Granted, the fallout of Black Friday did not just touch the big poker sites. Some of Go Casino’s payment processors were shut down as well, resulting in major cash seizures at the hands of the U.S. government. They certainly incurred some losses, which apparently resulted in layoffs of customer service personnel. But they did not shut down entirely. They are still accepting wagers and processing deposits. And that’s precisely what has many former BCP affiliates riled up. If Go Casino and it’s sister sites are still doing business with lifetime affiliate-referrals, shouldn’t the referring affiliates be entitled to their agreed-upon share of the business?

The question is then posed, if this is how Go Casino rewards the loyalty of its affiliates, whose to say they will not take similar action on their players when it becomes convenient and “necessary” to do so?

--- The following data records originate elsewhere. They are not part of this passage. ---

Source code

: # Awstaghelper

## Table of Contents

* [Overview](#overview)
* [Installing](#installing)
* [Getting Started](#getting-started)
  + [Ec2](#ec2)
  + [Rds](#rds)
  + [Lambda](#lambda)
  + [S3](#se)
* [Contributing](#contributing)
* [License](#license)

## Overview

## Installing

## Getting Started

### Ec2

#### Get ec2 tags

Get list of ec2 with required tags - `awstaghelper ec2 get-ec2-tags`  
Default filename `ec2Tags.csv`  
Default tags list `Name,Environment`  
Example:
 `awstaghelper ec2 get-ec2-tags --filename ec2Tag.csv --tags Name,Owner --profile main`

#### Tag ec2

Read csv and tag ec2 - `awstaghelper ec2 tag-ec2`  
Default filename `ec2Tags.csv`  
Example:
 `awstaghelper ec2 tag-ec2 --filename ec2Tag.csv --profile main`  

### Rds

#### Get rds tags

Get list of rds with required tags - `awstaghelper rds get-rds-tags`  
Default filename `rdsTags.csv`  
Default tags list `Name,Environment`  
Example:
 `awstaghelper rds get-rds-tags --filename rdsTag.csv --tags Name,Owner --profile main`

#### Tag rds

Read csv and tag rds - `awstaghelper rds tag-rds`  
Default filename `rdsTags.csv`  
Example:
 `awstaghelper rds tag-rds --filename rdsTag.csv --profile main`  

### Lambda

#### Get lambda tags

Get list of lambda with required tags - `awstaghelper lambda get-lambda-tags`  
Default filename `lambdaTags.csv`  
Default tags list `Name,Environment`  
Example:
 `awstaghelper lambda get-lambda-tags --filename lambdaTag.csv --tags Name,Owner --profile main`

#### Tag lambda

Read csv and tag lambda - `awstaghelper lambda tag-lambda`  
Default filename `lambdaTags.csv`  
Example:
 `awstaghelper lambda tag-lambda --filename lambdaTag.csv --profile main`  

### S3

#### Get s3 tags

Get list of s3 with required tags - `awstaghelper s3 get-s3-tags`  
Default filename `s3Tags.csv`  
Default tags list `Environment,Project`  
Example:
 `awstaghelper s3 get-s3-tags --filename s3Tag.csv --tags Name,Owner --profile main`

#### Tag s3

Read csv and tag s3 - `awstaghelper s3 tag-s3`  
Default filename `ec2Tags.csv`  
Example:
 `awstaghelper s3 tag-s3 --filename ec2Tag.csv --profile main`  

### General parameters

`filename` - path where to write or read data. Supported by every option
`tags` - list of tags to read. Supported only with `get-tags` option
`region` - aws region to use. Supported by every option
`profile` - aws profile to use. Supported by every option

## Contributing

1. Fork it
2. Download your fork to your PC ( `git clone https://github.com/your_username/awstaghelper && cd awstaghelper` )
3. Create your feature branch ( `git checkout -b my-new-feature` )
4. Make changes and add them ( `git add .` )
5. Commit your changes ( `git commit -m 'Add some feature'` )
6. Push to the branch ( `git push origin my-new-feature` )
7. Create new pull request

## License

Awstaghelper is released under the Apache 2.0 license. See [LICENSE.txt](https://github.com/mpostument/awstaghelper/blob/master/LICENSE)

One former affiliate reported on the CAP thread that they are still owed $30,000 from Go Casino.

For some added perspective, it’s interesting to considerthe actions of another huge (former) player in the U.S. friendly online casino gambling industry – the English Harbour Gaming Ventures group (VIP Slots, Millionaire, Super Slots etc.), which also recently closed it’s doors to U.S. players. However, unlike BestCasinoPartner, EHGV’s affiliate marketing arm, Casino Coins, announced it will be honoring lifetime revenue shares with their affiliates.